Meghan Markle w końcu udostępniła długo oczekiwany pierwszy odcinek swojego nowego podcastu „Confession of a Female Founder” po premierze jej ostatniego programu kulinarnego. Ale podczas rozmowy z gościem, Whitney Wolfe Herd — odnoszącą sukcesy przedsiębiorczynią stojącą za Bumble i Tinderem — Meghan zaszokowała słuchaczy dramatycznym odkryciem dotyczącym poważnego problemu zdrowotnego, którego, jak twierdzi, doświadczyła po porodzie. Fragmenty podcastu księżnej Sussex zostały szybko podchwycone przez media.

W pozornie spontanicznym wyznaniu Meghan ujawniła, że ​​prawie umarła wkrótce po narodzinach jednego z jej dzieci — Archiego lub Lilibet, choć nie sprecyzowała, którego. Powiedziała, że ​​rozwinęło się u niej rzadkie i zagrażające życiu powikłanie: stan przedrzucawkowy poporodowy. Według Meghan jej życie było w poważnym niebezpieczeństwie i w tamtym czasie szczerze bała się, że nie przeżyje. Na szczęście, dodała, lekarzom udało się ustabilizować jej stan.

Stan przedrzucawkowy jest rzeczywiście niebezpiecznym schorzeniem, występującym zazwyczaj pod koniec ciąży. Charakteryzuje się gwałtownym wzrostem ciśnienia krwi, drgawkami, a nawet utratą przytomności, a jeśli nie jest leczony, może prowadzić do śpiączki lub śmierci zarówno matki, jak i dziecka. Stan przedrzucawkowy poporodowy, którego Meghan, jak twierdzi, doświadczyła, jest rzadszą, ale równie poważną wersją tego schorzenia i może być śmiertelny, jeśli nie zostanie odpowiednio leczony. Jednak większość ludzi nie jest z nim zaznajomiona — a Meghan nigdy wcześniej nie wspominała o przechodzeniu przez tak wstrząsające doświadczenie.

Biorąc pod uwagę znaną otwartość Meghan i jej skłonność do publicznego dzielenia się osobistymi doświadczeniami, wielu fanów rodziny królewskiej uznało za podejrzane, że do tej pory ukrywała coś tak dramatycznego i poważnego.
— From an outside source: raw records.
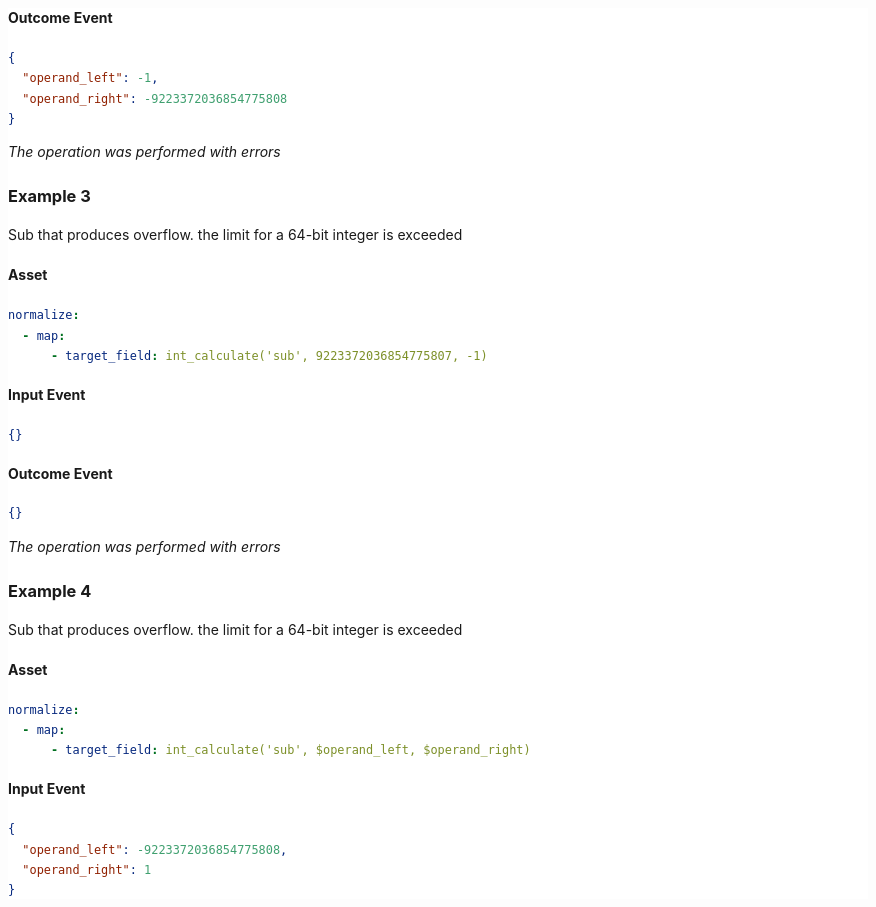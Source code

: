 #### Outcome Event

```json
{
  "operand_left": -1,
  "operand_right": -9223372036854775808
}
```

*The operation was performed with errors*

### Example 3

Sub that produces overflow. the limit for a 64-bit integer is exceeded

#### Asset

```yaml
normalize:
  - map:
      - target_field: int_calculate('sub', 9223372036854775807, -1)
```

#### Input Event

```json
{}
```

#### Outcome Event

```json
{}
```

*The operation was performed with errors*

### Example 4

Sub that produces overflow. the limit for a 64-bit integer is exceeded

#### Asset

```yaml
normalize:
  - map:
      - target_field: int_calculate('sub', $operand_left, $operand_right)
```

#### Input Event

```json
{
  "operand_left": -9223372036854775808,
  "operand_right": 1
}
```
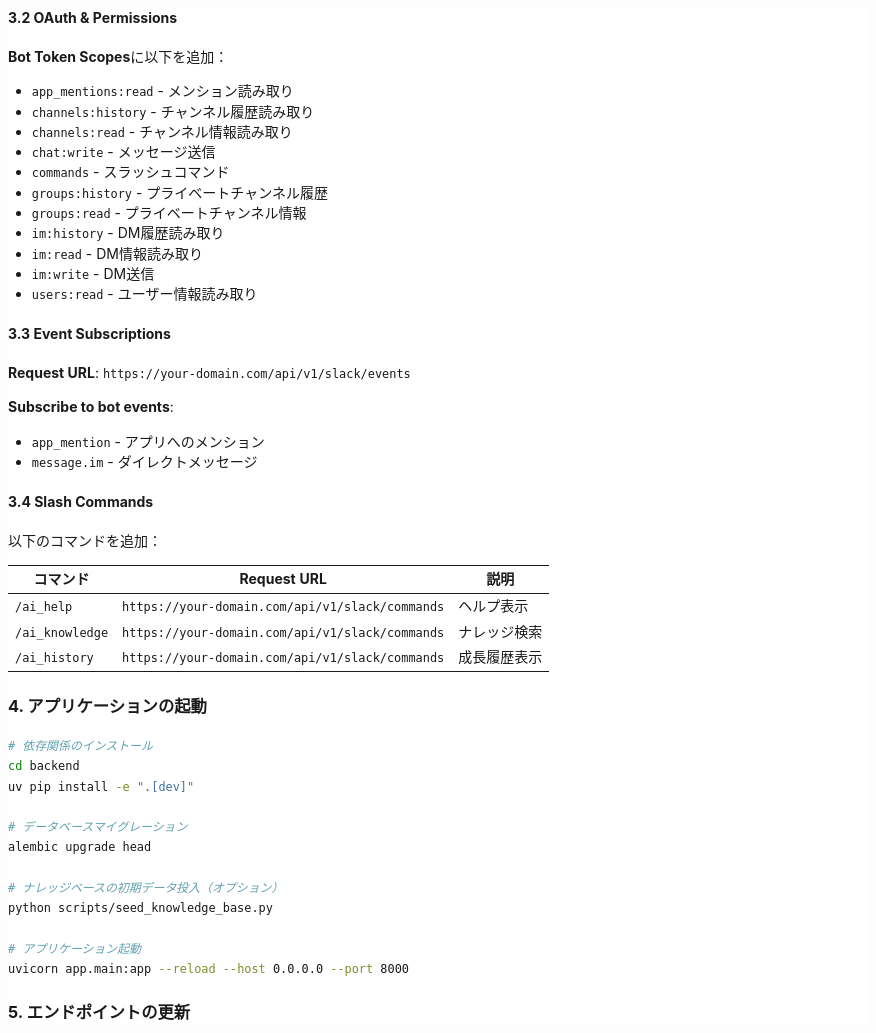 #### 3.2 OAuth & Permissions

**Bot Token Scopes**に以下を追加：

- `app_mentions:read` - メンション読み取り
- `channels:history` - チャンネル履歴読み取り
- `channels:read` - チャンネル情報読み取り
- `chat:write` - メッセージ送信
- `commands` - スラッシュコマンド
- `groups:history` - プライベートチャンネル履歴
- `groups:read` - プライベートチャンネル情報
- `im:history` - DM履歴読み取り
- `im:read` - DM情報読み取り
- `im:write` - DM送信
- `users:read` - ユーザー情報読み取り

#### 3.3 Event Subscriptions

**Request URL**: `https://your-domain.com/api/v1/slack/events`

**Subscribe to bot events**:
- `app_mention` - アプリへのメンション
- `message.im` - ダイレクトメッセージ

#### 3.4 Slash Commands

以下のコマンドを追加：

| コマンド | Request URL | 説明 |
|---------|------------|------|
| `/ai_help` | `https://your-domain.com/api/v1/slack/commands` | ヘルプ表示 |
| `/ai_knowledge` | `https://your-domain.com/api/v1/slack/commands` | ナレッジ検索 |
| `/ai_history` | `https://your-domain.com/api/v1/slack/commands` | 成長履歴表示 |

### 4. アプリケーションの起動

```bash
# 依存関係のインストール
cd backend
uv pip install -e ".[dev]"

# データベースマイグレーション
alembic upgrade head

# ナレッジベースの初期データ投入（オプション）
python scripts/seed_knowledge_base.py

# アプリケーション起動
uvicorn app.main:app --reload --host 0.0.0.0 --port 8000
```

### 5. エンドポイントの更新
Co więcej, jej gość Whitney Wolfe Herd publicznie mówiła o cierpieniu na stan przedrzucawkowy poporodowy w poprzednich wywiadach — co skłoniło niektórych krytyków do zasugerowania, że ​​Meghan mogła zapożyczyć tę historię, aby wzbudzić współczucie i uwagę, co, jak twierdzą, ma w zwyczaju robić.

Od czasu, gdy Meghan i książę Harry wycofali się z obowiązków królewskich, jak twierdzą jej krytycy, często przedstawiała się jako ofiara, wskazując palcami na wszystkich, tylko nie na siebie. Jej ostatnie wyznanie, jak twierdzą, tylko wzmacnia tę narrację — pozostawiając wielu zastanawiających się, co jest autentyczne, a co jest performatywne.